*REQUIRED ACTION*
Filtering the records below, copy only those lines that include the word "Also".

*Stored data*
=== Begin Enclosure ===
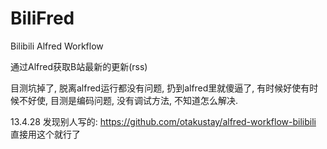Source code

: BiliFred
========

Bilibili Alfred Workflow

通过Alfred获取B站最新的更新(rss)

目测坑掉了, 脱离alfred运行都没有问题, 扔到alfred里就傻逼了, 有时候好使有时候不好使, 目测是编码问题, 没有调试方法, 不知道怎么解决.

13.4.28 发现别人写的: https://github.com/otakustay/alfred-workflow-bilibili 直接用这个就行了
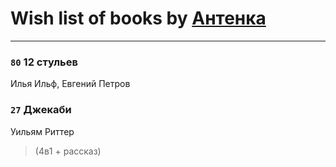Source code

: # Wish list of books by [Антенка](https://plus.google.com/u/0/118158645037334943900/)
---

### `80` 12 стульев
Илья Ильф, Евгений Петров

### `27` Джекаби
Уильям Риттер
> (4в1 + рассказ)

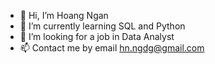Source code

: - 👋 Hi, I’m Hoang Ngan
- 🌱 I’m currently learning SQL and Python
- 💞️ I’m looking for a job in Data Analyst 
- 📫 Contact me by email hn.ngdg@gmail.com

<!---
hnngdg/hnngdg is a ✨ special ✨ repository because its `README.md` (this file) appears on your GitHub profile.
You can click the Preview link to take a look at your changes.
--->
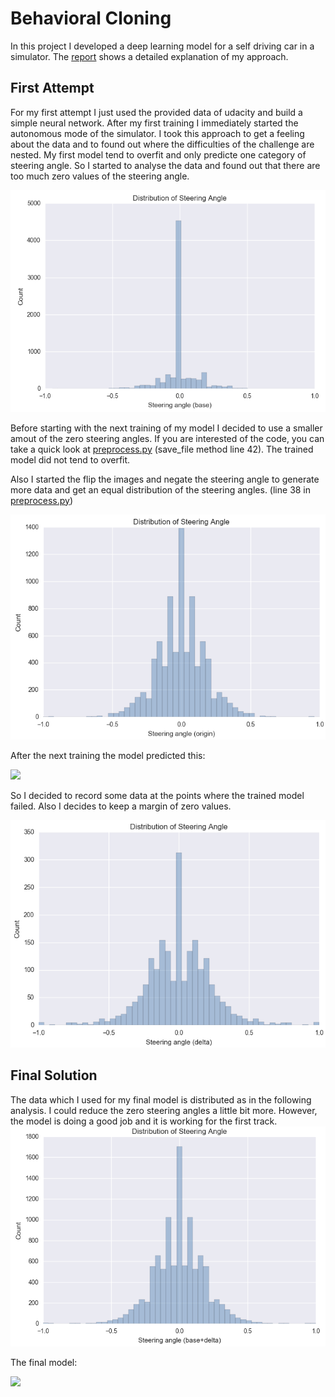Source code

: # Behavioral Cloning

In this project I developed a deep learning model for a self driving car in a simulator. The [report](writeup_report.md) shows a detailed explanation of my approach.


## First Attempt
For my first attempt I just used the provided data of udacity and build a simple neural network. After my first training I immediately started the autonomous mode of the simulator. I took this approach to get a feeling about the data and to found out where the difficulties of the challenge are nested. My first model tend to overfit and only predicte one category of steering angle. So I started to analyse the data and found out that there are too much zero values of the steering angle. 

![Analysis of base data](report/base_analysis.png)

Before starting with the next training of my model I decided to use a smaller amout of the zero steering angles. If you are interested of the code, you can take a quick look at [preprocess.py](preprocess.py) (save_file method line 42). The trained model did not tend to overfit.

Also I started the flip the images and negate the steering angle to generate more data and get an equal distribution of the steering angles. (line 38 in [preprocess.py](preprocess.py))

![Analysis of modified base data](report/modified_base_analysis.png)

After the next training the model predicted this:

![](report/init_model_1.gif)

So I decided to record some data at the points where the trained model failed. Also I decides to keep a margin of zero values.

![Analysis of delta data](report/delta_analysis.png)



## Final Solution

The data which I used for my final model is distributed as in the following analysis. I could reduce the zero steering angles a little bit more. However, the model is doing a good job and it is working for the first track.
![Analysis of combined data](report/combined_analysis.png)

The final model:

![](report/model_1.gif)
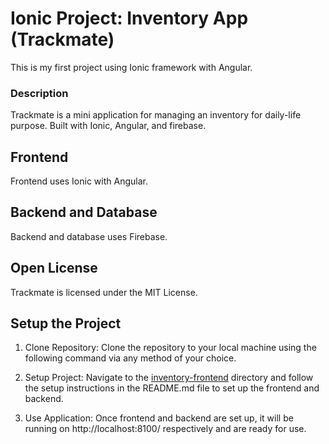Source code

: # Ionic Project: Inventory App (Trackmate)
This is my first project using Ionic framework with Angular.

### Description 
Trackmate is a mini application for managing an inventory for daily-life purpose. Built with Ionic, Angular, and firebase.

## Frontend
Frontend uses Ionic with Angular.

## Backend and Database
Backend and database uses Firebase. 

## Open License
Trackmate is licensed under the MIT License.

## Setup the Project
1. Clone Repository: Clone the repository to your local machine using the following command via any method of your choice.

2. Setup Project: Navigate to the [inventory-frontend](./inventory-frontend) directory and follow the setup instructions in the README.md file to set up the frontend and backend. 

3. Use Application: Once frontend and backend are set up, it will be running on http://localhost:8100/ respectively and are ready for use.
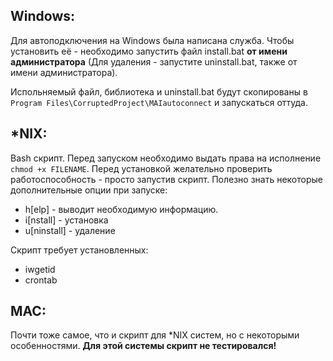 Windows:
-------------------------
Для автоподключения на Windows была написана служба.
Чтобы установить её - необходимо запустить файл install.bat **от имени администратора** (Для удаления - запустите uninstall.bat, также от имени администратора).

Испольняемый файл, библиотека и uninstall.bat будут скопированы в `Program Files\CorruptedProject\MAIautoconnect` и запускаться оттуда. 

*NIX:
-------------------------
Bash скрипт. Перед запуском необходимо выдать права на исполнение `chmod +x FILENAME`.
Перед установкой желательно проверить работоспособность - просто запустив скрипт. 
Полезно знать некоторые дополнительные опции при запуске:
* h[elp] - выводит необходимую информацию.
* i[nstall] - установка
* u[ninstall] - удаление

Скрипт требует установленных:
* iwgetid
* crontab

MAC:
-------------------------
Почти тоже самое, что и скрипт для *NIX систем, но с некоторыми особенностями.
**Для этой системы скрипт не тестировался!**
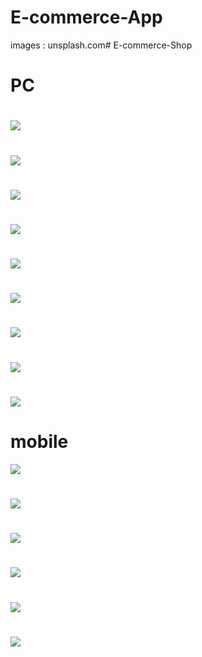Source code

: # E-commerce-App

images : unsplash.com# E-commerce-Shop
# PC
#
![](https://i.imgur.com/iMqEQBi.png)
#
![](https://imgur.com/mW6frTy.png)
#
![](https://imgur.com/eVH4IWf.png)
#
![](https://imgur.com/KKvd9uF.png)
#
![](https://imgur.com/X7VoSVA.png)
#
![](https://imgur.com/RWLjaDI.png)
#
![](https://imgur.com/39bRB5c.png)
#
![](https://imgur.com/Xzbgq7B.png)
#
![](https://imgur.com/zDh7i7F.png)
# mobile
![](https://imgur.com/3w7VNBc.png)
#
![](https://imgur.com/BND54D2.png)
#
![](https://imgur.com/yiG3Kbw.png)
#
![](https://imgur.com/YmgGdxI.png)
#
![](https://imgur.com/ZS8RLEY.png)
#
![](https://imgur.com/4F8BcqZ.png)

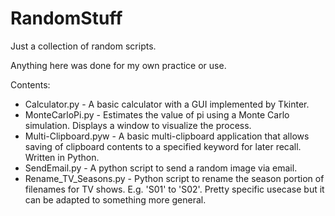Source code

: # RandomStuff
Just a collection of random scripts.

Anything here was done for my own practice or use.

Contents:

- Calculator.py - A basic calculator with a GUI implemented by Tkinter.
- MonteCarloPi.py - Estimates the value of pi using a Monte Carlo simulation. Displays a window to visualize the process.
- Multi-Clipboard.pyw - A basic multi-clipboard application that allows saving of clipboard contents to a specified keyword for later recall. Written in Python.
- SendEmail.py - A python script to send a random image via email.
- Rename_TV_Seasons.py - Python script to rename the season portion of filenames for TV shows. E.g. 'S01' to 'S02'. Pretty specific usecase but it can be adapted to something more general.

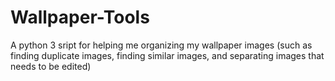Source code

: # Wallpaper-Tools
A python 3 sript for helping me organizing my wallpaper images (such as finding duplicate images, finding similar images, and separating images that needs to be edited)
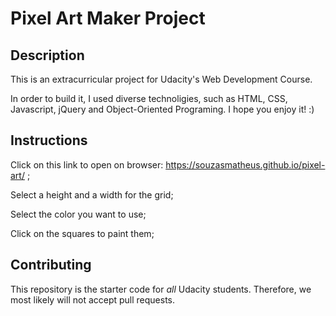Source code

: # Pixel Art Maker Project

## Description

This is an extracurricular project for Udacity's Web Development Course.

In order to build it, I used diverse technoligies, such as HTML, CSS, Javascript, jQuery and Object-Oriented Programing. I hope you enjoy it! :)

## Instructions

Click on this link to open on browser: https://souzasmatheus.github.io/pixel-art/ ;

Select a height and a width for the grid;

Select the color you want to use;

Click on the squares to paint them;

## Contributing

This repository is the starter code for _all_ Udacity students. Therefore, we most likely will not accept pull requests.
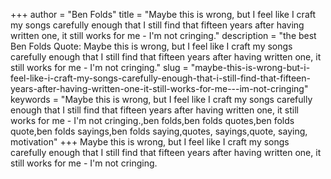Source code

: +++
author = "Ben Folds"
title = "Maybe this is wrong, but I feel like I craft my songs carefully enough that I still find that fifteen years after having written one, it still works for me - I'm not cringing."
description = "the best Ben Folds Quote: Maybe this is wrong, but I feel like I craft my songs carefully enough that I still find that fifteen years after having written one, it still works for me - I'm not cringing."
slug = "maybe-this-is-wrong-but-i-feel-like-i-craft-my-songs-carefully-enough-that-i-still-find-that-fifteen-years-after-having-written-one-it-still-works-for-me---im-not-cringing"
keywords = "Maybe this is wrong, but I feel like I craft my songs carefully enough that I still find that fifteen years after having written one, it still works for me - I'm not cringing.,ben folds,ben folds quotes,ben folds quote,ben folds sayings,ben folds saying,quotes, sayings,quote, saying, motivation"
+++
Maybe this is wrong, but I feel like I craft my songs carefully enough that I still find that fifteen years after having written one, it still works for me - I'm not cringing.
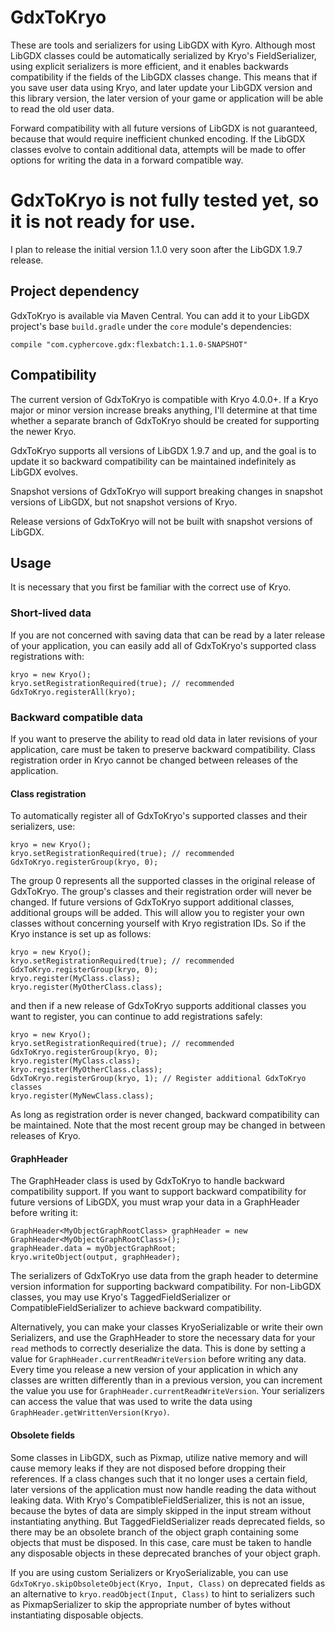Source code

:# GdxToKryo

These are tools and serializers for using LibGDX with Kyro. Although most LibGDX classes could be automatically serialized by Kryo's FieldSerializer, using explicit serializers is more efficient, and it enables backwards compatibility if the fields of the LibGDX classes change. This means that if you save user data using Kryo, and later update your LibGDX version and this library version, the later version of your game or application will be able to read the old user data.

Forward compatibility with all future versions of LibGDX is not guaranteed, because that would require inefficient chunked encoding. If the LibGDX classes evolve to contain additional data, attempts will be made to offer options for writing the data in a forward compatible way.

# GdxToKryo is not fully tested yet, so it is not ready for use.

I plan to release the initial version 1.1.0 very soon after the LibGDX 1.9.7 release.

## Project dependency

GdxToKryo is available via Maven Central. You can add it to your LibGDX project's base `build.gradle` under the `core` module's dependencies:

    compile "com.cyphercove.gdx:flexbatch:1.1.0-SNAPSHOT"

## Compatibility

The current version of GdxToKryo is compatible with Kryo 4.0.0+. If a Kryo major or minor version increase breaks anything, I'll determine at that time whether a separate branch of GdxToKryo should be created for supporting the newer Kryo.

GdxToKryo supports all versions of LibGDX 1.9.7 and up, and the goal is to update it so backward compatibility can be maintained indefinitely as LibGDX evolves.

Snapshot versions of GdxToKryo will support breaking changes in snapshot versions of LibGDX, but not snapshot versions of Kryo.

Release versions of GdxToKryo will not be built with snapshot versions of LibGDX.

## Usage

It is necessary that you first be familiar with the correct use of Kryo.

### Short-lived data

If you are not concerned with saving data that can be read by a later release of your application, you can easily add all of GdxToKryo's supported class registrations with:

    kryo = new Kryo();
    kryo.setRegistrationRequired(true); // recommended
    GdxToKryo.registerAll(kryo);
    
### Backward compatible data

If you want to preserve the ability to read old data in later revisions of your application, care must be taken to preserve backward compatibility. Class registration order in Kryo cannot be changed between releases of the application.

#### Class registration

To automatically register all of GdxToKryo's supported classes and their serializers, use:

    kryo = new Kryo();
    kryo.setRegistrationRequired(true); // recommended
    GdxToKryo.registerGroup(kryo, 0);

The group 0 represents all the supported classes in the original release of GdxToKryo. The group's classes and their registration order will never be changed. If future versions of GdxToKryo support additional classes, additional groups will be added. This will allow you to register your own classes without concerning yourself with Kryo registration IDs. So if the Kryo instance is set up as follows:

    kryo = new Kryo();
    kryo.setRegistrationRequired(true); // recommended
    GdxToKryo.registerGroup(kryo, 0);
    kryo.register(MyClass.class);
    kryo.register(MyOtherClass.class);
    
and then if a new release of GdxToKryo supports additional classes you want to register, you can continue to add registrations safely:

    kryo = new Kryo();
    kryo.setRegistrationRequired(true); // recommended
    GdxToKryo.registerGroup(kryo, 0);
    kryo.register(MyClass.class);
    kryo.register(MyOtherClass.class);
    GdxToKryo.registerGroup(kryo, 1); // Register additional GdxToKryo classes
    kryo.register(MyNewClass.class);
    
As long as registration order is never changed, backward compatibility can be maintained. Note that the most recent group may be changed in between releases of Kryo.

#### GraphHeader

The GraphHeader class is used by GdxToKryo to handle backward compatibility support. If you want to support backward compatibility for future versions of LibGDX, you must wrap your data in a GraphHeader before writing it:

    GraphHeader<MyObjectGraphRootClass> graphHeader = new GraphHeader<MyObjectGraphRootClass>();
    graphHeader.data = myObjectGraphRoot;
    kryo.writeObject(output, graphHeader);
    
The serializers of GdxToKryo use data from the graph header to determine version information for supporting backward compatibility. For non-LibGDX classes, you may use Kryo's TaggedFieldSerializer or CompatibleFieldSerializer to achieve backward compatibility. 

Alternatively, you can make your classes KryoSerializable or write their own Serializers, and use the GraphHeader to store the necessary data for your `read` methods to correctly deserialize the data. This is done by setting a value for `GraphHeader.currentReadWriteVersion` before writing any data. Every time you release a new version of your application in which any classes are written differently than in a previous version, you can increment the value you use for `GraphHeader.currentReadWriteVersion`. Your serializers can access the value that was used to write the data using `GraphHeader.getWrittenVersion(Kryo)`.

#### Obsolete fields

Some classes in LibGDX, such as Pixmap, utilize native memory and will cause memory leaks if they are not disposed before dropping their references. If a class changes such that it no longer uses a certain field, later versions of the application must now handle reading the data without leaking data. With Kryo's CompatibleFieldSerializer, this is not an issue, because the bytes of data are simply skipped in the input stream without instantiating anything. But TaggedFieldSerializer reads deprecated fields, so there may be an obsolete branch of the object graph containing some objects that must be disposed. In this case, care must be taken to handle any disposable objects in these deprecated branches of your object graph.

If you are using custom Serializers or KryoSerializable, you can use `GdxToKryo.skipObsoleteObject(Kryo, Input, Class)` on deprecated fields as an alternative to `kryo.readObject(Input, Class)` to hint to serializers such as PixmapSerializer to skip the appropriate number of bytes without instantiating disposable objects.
=== End Enclosure ===
*RESULT OF THE TASK*
Also I started the flip the images and negate the steering angle to generate more data and get an equal distribution of the steering angles. (line 38 in [preprocess.py](preprocess.py))
So I decided to record some data at the points where the trained model failed. Also I decides to keep a margin of zero values.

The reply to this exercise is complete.